Sony was addressing developers there,so it would be incredible unprovable from sony that they sell developers bullsh** developers will know one way or the other when the final hardware is on their hands,so something got to give about their claims..

Hell i know no GPU out there is 100% efficient or close,what if sony actually make some customization so that they are able to get most out of the GPU out by using a mix of the 2 graphics and compute,to actually maximize the GPU..

For examples let say the 78XX is 70% efficient tops on PC,but on PS4 that same GPU is 95% efficient,what if the whole 25% efficiency comes from using CU to also do compute jobs.?

I don't know if i explain it right my English is not so great.


Hasn't it been said that the PS4 GPGPU has 8 Asynchronous Compute Engines instead of the 2 ACE's that the other AMD GCN cards have?

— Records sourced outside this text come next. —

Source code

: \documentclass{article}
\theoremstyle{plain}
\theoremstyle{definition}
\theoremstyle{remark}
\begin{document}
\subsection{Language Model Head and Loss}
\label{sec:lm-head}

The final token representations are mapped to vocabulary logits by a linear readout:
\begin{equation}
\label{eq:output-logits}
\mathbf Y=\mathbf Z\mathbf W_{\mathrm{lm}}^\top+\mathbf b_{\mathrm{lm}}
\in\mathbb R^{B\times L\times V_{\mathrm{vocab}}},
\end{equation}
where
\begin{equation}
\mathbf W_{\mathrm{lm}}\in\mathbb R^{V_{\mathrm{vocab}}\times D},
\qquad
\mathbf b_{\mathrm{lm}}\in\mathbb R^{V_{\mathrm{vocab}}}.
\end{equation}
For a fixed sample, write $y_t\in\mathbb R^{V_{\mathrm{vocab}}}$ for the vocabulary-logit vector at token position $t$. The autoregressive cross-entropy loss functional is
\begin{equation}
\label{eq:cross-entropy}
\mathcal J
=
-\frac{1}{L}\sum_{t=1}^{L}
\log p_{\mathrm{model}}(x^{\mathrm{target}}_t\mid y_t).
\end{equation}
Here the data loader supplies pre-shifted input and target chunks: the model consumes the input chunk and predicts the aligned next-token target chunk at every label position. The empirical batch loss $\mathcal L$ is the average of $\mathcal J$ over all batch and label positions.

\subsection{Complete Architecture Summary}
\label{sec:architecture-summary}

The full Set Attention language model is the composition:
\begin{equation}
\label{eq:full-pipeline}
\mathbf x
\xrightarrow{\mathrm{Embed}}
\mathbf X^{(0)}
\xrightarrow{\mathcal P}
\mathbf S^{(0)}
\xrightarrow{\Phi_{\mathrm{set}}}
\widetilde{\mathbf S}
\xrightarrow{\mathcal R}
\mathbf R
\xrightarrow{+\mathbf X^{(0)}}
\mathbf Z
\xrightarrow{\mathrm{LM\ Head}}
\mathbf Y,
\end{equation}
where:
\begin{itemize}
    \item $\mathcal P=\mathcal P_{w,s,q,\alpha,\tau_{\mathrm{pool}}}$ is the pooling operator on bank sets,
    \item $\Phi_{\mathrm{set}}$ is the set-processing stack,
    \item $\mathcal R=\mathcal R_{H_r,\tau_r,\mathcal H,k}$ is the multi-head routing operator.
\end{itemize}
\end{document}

& with Asynchronous computing code can run on the same thread without having to wait for the other task to finish as long as the tasks are not blocking each other so a graphic code that takes 16ms & a compute code that takes 10ms can run at the same time in the same threads & only take 16ms to complete instead of 26ms.

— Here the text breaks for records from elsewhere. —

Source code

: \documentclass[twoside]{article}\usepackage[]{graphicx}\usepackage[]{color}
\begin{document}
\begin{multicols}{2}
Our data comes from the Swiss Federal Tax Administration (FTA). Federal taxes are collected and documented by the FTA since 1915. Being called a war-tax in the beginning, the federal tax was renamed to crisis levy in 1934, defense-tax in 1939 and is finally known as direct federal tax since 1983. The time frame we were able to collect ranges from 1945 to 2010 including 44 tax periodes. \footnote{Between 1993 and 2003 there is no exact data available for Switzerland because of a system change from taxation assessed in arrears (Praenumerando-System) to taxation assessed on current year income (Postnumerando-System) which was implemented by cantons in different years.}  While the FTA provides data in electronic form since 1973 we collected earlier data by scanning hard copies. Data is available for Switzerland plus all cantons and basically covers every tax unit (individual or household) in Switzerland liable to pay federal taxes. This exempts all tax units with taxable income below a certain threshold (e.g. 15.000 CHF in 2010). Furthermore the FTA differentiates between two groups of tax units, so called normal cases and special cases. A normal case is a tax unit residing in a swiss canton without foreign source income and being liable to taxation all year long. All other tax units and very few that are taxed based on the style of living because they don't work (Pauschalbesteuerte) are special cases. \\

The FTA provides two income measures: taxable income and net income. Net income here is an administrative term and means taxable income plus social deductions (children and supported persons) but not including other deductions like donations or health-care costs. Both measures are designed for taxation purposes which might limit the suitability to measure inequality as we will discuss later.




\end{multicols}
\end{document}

this is what I'm getting from it could be wrong but that's the way it seem to me after reading about Asynchronous Computing.


so even though it's not going to give you 2X the power for graphics it can still run the graphics task and the compute task at the same time because they just past through each other instead of the slower car holding up traffic.


so you can use the full 1.84TFLOP for graphics & still run physics & other compute tasks on the GPGPU as long as the tasks are not blocking one another.
 
& with Asynchronous computing code can run on the same thread without having to wait for the other task to finish as long as the tasks are not blocking each other so a graphic code that takes 16ms & a compute code that takes 10ms can run at the same time in the same threads & only take 16ms to complete instead of 26ms.
Aside from running something trivial, it's more realistic to expect that the completion time is between 16 and 26, preferably noticeably lower than 26.
 
so you can use the full 1.84TFLOP for graphics & still run physics & other compute tasks on the GPGPU as long as the tasks are not blocking one another.

No. 1.84TF is full throughput. 100% efficiency. That's the limit.
 
I totally missed that last line.

Yeah, if the graphics workload is using 100% of the compute capability of the GPU, it's going to be very hard for the compute shader to get much work in edge-wise. If the graphics workload never uses less than 100% of the ALU capacity, no other computing can get done.
 
Hasn't it been said that the PS4 GPGPU has 8 Asynchronous Compute Engines instead of the 2 ACE's that the other AMD GCN cards have?


& with Asynchronous computing code can run on the same thread without having to wait for the other task to finish as long as the tasks are not blocking each other so a graphic code that takes 16ms & a compute code that takes 10ms can run at the same time in the same threads & only take 16ms to complete instead of 26ms.

this is what I'm getting from it could be wrong but that's the way it seem to me after reading about Asynchronous Computing.


so even though it's not going to give you 2X the power for graphics it can still run the graphics task and the compute task at the same time because they just past through each other instead of the slower car holding up traffic.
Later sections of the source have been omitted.